Ein eindrückliches Zeichen der Solidarität in der Gesellschaft war die Bereitschaft der Menschen, auf ihre persönlichen Freiheiten zu verzichten und zu Hause zu bleiben, um die älteren und verletzlichen Personen zu schützen. Spontan entwickelten sich auch Hunderte von Initiativen der Nachbarschaftshilfe. Vieles erschien plötzlich möglich. Ein verlangsamtes Leben mit weniger Konsum, Verkehr und Betrieb. Ein Leben, in dem Gesundheit und Freundschaften mehr zählen.

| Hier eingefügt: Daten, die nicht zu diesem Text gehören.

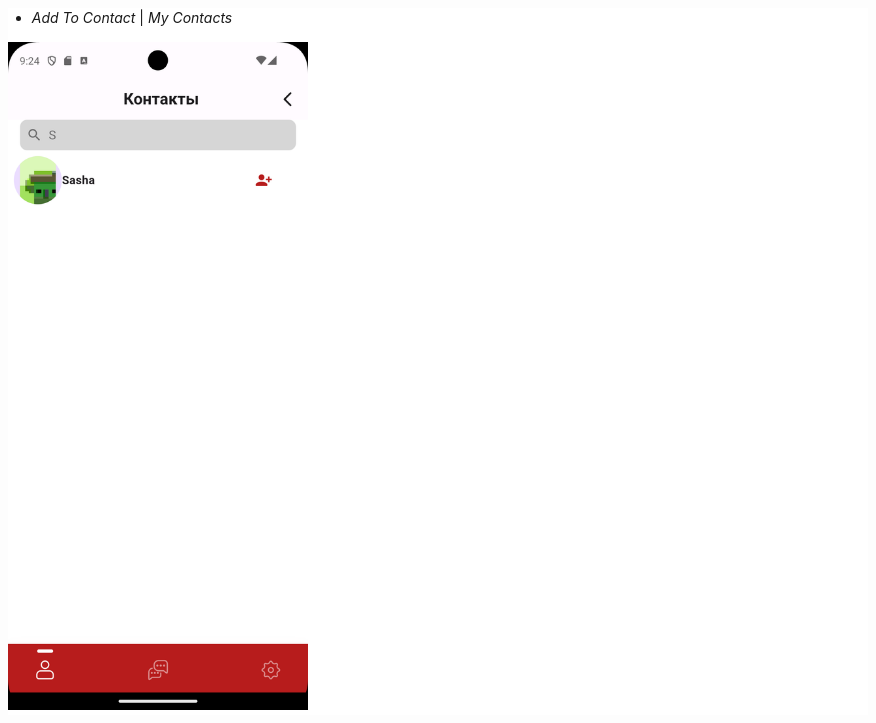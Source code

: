 - *Add To Contact* | *My Contacts*
<p float="left">
  <img src="assets/screenshots/adding_to_contacts.png" width="300" />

Bald zeigte sich auch, dass liberale Demokratien wie die Schweiz oder Deutschland die Krise besser meistern als Länder, die von Populisten wie Trump, Bolsonaro oder Johnson regiert werden. Selbst Überwachungsmassnahmen wie etwa die Schweizer App für das Contact-Tracing, versprechen Transparenz, Freiwilligkeit und Datenschutz. Ohne diese menschenrechtlichen Prinzipien wären solche Massnahmen weder vertrauenswürdig, noch würden sie von der Bevölkerung akzeptiert werden.
Alternativen sind denkbar
Gefordert waren und bleiben in dieser Krise vor allem die Staaten. Die Staaten, die noch vor Kurzem möglichst schlank sein sollten und die durch den globalen Steuerwettbewerb so geschwächt werden, dass sie ihre Aufgaben kaum mehr leisten können. Reagiert haben die Staaten fast alle mit Grenzschliessungen. Die Globalisierung scheint aufgehoben. Das Flüchtlingsrecht ausgesetzt. Doch die Einsicht wird sich durchsetzen, dass das Virus nicht an Grenzen haltmacht und dass es internationale Zusammenarbeit braucht, wenn wir bei der Corona-Bekämpfung Erfolg haben wollen. Dass wir die ärmeren Länder und die Konfliktregionen unterstützen müssen, damit auch sie die Pandemie erfolgreich bekämpfen können. Denn ohne ihren Erfolg werden auch wir keinen haben, zumindest nicht, solange es keine Impfung gibt.
Wir sollten diese Krise nutzen, um die wichtigen Fragen zu stellen. Wenn wir die Wirtschaft auf einen Schlag anhalten und danach auch wieder starten können, warum soll es dann nicht möglich sein, Regeln für Konzerne einzuführen, damit diese die Menschenrechte respektieren? Warum nicht eine Wirtschaft entwickeln, die umweltverträglich ist und die Klimaziele umsetzt? Eine Gesellschaft gestalten, die keinen zurücklässt?
Wir haben weiterhin Grund, uns zu fürchten, aber wir haben auch Grund zur Hoffnung. Wenn jetzt Entscheidungen gefällt werden, müssen wir uns einmischen und auf Menschlichkeit und Solidarität setzen.